- _Data for analysis_:
^^^^^^^^
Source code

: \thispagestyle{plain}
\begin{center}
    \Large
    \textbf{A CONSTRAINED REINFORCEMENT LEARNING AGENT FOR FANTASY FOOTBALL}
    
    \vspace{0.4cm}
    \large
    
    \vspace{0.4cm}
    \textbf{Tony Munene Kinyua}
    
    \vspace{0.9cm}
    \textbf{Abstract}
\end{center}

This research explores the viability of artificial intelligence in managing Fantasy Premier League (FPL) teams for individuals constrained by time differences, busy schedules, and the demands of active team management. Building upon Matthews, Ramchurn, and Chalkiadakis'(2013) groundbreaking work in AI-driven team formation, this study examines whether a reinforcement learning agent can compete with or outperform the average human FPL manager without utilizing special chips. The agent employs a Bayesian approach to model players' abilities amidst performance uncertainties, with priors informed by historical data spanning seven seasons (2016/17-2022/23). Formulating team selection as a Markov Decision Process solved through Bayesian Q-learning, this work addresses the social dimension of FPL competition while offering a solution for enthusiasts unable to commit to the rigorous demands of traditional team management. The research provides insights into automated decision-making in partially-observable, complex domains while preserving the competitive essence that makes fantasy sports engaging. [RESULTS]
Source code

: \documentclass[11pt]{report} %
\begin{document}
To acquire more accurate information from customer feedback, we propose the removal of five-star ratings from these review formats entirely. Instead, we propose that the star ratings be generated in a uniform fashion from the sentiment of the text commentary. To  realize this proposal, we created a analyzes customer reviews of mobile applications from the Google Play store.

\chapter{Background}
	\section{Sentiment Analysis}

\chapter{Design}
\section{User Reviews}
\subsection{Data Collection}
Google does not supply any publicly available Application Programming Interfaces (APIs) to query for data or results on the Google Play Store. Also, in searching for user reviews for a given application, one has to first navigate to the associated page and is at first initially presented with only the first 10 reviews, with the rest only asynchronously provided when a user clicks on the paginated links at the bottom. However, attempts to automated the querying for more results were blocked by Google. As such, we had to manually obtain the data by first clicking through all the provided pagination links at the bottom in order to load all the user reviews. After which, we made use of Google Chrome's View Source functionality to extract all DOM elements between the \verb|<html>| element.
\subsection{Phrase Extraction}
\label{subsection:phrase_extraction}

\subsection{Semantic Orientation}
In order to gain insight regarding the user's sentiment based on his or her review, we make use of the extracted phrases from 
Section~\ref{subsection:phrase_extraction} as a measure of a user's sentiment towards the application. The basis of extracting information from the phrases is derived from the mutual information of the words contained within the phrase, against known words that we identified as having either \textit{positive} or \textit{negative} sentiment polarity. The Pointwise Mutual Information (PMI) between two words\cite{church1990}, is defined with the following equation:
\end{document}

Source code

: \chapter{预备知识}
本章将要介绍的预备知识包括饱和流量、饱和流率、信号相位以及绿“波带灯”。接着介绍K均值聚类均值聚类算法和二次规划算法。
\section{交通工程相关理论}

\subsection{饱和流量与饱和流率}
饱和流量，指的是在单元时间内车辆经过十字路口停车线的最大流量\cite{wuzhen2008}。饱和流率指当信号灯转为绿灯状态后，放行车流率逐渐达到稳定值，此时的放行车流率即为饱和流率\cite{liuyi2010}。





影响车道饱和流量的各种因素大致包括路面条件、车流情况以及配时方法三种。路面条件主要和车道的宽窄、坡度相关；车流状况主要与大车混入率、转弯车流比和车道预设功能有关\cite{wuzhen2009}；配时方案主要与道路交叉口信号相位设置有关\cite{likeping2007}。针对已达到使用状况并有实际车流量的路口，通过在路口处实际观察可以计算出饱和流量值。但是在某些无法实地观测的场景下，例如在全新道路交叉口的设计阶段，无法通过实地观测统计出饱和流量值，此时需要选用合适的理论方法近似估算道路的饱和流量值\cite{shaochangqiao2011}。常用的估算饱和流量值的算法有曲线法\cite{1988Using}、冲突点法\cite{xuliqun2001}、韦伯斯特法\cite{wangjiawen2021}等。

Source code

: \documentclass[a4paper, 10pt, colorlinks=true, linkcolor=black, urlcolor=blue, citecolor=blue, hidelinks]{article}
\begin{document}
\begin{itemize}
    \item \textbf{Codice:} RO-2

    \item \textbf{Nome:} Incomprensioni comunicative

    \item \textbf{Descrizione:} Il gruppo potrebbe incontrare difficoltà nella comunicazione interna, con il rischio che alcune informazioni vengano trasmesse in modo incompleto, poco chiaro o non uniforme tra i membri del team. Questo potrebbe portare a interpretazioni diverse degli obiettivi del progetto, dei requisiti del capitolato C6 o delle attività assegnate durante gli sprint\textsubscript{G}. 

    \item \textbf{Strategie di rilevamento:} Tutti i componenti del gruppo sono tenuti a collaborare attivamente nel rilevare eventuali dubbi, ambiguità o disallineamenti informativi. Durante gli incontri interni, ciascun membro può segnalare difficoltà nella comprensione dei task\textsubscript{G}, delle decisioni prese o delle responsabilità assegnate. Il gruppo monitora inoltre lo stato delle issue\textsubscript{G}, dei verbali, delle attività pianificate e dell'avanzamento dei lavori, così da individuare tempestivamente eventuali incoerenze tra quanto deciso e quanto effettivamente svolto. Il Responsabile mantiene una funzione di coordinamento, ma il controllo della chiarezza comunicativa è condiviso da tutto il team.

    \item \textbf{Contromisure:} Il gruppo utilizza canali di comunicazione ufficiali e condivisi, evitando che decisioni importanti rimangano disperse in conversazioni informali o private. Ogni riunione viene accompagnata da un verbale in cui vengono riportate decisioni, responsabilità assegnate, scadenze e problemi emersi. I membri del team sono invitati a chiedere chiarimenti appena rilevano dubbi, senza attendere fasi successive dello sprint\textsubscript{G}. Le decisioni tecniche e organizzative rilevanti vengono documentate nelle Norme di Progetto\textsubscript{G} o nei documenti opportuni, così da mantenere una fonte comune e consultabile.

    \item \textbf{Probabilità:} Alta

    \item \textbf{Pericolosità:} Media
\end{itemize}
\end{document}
^^^^^^^^
- _Assignment_: A count is all that should be returned: the number of lines in these records containing the string "membri".

- _Written answer_: 2